= WHAT YOU NEED TO DO =
Nothing in the records should change; write them all out exactly.

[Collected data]

_ _ _ _

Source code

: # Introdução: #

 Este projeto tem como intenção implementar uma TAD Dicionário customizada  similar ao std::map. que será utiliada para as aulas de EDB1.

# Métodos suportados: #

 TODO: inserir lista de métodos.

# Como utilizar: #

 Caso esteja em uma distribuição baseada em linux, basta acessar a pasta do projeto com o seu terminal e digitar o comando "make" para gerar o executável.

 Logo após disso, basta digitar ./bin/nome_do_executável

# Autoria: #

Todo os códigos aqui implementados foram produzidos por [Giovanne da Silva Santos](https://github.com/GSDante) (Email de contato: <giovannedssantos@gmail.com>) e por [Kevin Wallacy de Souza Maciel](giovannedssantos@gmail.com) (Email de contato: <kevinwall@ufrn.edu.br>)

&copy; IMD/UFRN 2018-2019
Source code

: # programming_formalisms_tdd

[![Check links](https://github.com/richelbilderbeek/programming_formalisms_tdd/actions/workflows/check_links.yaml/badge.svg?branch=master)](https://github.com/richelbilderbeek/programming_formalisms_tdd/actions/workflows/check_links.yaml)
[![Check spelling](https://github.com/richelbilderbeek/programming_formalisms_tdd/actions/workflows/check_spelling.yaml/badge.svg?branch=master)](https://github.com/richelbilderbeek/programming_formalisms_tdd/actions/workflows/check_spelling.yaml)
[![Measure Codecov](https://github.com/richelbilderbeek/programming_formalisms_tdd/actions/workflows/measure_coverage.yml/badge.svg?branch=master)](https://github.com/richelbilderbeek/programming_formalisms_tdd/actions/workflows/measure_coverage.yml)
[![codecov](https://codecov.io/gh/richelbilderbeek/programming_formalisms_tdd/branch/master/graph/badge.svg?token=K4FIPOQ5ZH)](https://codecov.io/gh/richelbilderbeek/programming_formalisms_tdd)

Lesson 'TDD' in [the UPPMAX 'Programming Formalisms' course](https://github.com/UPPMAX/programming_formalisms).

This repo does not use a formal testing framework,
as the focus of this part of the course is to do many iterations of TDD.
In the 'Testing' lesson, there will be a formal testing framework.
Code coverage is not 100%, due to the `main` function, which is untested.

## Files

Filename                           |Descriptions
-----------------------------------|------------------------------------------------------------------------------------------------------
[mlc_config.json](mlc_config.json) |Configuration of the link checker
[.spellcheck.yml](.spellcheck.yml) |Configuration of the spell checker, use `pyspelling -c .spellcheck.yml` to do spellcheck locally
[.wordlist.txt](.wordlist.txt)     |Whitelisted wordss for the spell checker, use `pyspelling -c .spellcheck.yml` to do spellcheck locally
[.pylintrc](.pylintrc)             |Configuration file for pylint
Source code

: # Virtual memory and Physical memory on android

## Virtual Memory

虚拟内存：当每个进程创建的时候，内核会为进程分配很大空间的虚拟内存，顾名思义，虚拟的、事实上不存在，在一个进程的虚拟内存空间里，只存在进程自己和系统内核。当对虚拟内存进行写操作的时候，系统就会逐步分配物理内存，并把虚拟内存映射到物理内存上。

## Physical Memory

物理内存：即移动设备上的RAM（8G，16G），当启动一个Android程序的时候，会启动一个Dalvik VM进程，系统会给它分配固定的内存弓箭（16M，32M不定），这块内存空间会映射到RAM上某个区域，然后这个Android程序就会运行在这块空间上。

_ _ _ _

= SOLUTION TO THE PROBLEM =
Source code

: # Introdução: #

 Este projeto tem como intenção implementar uma TAD Dicionário customizada  similar ao std::map. que será utiliada para as aulas de EDB1.

# Métodos suportados: #

 TODO: inserir lista de métodos.

# Como utilizar: #

 Caso esteja em uma distribuição baseada em linux, basta acessar a pasta do projeto com o seu terminal e digitar o comando "make" para gerar o executável.

 Logo após disso, basta digitar ./bin/nome_do_executável

# Autoria: #

Todo os códigos aqui implementados foram produzidos por [Giovanne da Silva Santos](https://github.com/GSDante) (Email de contato: <giovannedssantos@gmail.com>) e por [Kevin Wallacy de Souza Maciel](giovannedssantos@gmail.com) (Email de contato: <kevinwall@ufrn.edu.br>)

&copy; IMD/UFRN 2018-2019
Source code

: # programming_formalisms_tdd

[![Check links](https://github.com/richelbilderbeek/programming_formalisms_tdd/actions/workflows/check_links.yaml/badge.svg?branch=master)](https://github.com/richelbilderbeek/programming_formalisms_tdd/actions/workflows/check_links.yaml)
[![Check spelling](https://github.com/richelbilderbeek/programming_formalisms_tdd/actions/workflows/check_spelling.yaml/badge.svg?branch=master)](https://github.com/richelbilderbeek/programming_formalisms_tdd/actions/workflows/check_spelling.yaml)
[![Measure Codecov](https://github.com/richelbilderbeek/programming_formalisms_tdd/actions/workflows/measure_coverage.yml/badge.svg?branch=master)](https://github.com/richelbilderbeek/programming_formalisms_tdd/actions/workflows/measure_coverage.yml)
[![codecov](https://codecov.io/gh/richelbilderbeek/programming_formalisms_tdd/branch/master/graph/badge.svg?token=K4FIPOQ5ZH)](https://codecov.io/gh/richelbilderbeek/programming_formalisms_tdd)

Lesson 'TDD' in [the UPPMAX 'Programming Formalisms' course](https://github.com/UPPMAX/programming_formalisms).

This repo does not use a formal testing framework,
as the focus of this part of the course is to do many iterations of TDD.
In the 'Testing' lesson, there will be a formal testing framework.
Code coverage is not 100%, due to the `main` function, which is untested.

## Files

Filename                           |Descriptions
-----------------------------------|------------------------------------------------------------------------------------------------------
[mlc_config.json](mlc_config.json) |Configuration of the link checker
[.spellcheck.yml](.spellcheck.yml) |Configuration of the spell checker, use `pyspelling -c .spellcheck.yml` to do spellcheck locally
[.wordlist.txt](.wordlist.txt)     |Whitelisted wordss for the spell checker, use `pyspelling -c .spellcheck.yml` to do spellcheck locally
[.pylintrc](.pylintrc)             |Configuration file for pylint
Source code

: # Virtual memory and Physical memory on android

## Virtual Memory

虚拟内存：当每个进程创建的时候，内核会为进程分配很大空间的虚拟内存，顾名思义，虚拟的、事实上不存在，在一个进程的虚拟内存空间里，只存在进程自己和系统内核。当对虚拟内存进行写操作的时候，系统就会逐步分配物理内存，并把虚拟内存映射到物理内存上。

## Physical Memory

物理内存：即移动设备上的RAM（8G，16G），当启动一个Android程序的时候，会启动一个Dalvik VM进程，系统会给它分配固定的内存弓箭（16M，32M不定），这块内存空间会映射到RAM上某个区域，然后这个Android程序就会运行在这块空间上。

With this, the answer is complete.